[Recorded data]
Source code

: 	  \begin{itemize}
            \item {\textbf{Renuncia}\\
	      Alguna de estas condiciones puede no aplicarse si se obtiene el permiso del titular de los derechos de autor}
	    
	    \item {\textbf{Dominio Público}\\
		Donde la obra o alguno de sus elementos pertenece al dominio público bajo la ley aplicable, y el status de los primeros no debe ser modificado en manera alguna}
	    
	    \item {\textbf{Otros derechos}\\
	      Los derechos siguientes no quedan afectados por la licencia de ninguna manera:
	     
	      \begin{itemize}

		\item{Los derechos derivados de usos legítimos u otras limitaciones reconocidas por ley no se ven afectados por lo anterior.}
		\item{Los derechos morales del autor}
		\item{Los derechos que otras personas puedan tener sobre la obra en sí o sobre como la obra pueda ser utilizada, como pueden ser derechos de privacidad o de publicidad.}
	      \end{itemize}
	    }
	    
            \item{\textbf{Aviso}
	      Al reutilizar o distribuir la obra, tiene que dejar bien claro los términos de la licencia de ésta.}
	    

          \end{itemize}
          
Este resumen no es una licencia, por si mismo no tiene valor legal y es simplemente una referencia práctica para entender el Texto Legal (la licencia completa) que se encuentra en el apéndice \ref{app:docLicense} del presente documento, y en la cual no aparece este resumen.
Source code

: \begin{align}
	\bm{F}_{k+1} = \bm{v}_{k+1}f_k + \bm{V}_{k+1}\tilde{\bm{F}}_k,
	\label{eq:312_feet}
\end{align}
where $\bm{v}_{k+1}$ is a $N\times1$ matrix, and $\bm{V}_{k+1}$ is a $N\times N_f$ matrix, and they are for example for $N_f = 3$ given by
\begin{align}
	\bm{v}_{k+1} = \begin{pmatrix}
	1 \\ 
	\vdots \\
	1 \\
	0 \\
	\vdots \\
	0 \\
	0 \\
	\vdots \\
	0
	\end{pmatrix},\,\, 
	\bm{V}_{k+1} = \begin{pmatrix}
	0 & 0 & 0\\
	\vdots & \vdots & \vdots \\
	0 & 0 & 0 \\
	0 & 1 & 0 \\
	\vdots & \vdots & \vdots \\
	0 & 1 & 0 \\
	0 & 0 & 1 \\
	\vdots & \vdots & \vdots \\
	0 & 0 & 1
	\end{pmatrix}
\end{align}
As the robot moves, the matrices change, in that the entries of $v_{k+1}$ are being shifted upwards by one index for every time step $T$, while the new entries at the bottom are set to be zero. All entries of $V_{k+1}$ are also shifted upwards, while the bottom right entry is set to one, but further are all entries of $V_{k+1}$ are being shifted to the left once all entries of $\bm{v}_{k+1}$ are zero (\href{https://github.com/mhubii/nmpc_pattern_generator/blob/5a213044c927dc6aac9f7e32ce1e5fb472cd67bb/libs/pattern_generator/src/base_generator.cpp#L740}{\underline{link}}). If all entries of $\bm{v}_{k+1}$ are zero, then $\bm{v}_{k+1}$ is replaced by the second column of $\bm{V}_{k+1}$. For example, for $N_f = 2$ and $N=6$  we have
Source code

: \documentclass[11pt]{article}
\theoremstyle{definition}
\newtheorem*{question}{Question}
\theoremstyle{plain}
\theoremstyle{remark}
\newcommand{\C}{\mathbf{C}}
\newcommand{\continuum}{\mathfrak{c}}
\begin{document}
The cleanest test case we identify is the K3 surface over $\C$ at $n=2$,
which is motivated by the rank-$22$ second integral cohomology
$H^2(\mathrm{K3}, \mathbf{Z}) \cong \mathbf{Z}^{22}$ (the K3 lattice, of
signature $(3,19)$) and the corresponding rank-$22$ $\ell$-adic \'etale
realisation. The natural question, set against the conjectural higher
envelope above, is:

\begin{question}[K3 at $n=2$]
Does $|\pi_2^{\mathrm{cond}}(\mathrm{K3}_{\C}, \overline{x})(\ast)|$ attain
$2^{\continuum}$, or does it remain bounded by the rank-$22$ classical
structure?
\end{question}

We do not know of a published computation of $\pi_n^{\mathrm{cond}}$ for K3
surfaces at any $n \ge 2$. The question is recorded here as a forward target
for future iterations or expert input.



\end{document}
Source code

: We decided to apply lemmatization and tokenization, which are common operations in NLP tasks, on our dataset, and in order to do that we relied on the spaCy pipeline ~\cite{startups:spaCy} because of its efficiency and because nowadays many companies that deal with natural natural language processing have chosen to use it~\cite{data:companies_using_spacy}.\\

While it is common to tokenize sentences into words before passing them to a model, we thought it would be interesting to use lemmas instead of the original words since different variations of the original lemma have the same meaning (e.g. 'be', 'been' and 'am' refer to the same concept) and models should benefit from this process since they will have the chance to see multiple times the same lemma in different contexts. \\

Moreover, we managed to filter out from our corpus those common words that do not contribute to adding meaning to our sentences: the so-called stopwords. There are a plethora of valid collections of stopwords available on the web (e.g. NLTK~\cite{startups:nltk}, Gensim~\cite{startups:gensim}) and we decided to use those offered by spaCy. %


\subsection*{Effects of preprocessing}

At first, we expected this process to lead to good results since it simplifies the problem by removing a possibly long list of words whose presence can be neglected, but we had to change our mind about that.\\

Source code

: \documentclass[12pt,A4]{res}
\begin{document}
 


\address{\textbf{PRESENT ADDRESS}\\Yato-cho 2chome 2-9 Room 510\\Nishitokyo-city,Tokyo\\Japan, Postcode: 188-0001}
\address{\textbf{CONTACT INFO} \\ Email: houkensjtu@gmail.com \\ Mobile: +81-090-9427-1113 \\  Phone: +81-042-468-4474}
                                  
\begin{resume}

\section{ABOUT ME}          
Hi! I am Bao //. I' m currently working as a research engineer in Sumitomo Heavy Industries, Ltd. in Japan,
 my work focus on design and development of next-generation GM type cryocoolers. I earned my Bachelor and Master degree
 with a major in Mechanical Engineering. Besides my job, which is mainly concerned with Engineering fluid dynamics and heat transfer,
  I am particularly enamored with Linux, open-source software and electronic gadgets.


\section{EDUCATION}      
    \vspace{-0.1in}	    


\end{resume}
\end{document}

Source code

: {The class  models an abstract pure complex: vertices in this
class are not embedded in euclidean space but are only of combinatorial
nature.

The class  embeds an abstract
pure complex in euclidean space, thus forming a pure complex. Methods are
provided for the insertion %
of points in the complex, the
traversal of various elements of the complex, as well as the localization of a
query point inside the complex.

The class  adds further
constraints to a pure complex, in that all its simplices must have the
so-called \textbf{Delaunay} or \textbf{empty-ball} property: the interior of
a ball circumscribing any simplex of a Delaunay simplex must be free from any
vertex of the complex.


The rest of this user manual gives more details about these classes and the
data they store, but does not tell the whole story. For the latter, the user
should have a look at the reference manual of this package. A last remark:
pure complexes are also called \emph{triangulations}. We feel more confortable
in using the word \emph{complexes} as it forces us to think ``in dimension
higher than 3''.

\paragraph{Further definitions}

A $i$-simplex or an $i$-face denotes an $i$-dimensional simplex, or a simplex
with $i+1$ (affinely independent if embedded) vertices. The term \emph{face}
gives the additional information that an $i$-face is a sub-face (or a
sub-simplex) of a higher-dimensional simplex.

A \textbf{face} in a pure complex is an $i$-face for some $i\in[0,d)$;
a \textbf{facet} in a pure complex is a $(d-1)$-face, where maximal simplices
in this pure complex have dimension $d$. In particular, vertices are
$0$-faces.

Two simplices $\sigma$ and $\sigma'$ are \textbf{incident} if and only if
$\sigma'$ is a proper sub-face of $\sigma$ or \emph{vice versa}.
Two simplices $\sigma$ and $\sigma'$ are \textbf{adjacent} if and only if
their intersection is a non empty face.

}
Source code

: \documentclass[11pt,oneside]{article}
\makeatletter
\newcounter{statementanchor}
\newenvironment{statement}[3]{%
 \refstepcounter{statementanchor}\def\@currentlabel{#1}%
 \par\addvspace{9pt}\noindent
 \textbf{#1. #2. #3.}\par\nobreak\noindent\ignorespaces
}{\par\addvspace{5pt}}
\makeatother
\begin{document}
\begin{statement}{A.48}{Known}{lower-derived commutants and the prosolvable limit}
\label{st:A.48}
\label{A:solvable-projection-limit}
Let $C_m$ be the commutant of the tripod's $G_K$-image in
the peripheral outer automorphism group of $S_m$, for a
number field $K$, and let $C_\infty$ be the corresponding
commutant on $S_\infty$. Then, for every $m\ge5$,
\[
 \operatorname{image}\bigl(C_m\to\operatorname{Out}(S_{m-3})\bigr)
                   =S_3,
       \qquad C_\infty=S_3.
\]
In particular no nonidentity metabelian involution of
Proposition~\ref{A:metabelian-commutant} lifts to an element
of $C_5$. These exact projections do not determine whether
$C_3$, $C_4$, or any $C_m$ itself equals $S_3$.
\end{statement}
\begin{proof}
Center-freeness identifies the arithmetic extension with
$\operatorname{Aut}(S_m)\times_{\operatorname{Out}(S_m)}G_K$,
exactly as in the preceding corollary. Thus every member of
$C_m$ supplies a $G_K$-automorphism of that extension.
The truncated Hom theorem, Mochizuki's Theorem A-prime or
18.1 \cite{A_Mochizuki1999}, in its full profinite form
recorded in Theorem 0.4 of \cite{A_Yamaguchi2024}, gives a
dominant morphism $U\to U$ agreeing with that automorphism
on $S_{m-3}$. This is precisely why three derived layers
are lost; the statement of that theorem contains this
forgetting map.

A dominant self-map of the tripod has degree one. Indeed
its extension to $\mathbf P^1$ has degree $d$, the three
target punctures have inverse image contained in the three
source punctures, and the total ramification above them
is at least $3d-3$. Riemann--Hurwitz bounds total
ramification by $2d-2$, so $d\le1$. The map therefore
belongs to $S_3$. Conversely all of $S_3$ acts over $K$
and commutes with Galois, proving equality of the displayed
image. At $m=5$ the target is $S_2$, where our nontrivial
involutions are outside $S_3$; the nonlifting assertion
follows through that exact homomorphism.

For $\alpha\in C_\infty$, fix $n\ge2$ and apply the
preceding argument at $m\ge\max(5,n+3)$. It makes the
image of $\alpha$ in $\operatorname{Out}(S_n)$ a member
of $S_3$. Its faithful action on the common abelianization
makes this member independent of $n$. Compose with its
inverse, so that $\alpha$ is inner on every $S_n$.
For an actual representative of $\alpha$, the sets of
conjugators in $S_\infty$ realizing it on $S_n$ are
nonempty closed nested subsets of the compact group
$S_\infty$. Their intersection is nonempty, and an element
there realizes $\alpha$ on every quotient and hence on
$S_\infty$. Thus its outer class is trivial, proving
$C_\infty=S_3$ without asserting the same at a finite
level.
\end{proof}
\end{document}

Exercise objective ▸ Print the lines above from the one with "pure complex in" through the one with "with $i+1$ (affinely", both included, exactly as written and nothing more.

Task answer ▸
pure complex in euclidean space, thus forming a pure complex. Methods are
provided for the insertion %
of points in the complex, the
traversal of various elements of the complex, as well as the localization of a
query point inside the complex.

The class  adds further
constraints to a pure complex, in that all its simplices must have the
so-called \textbf{Delaunay} or \textbf{empty-ball} property: the interior of
a ball circumscribing any simplex of a Delaunay simplex must be free from any
vertex of the complex.


The rest of this user manual gives more details about these classes and the
data they store, but does not tell the whole story. For the latter, the user
should have a look at the reference manual of this package. A last remark:
pure complexes are also called \emph{triangulations}. We feel more confortable
in using the word \emph{complexes} as it forces us to think ``in dimension
higher than 3''.

\paragraph{Further definitions}

A $i$-simplex or an $i$-face denotes an $i$-dimensional simplex, or a simplex
with $i+1$ (affinely independent if embedded) vertices. The term \emph{face}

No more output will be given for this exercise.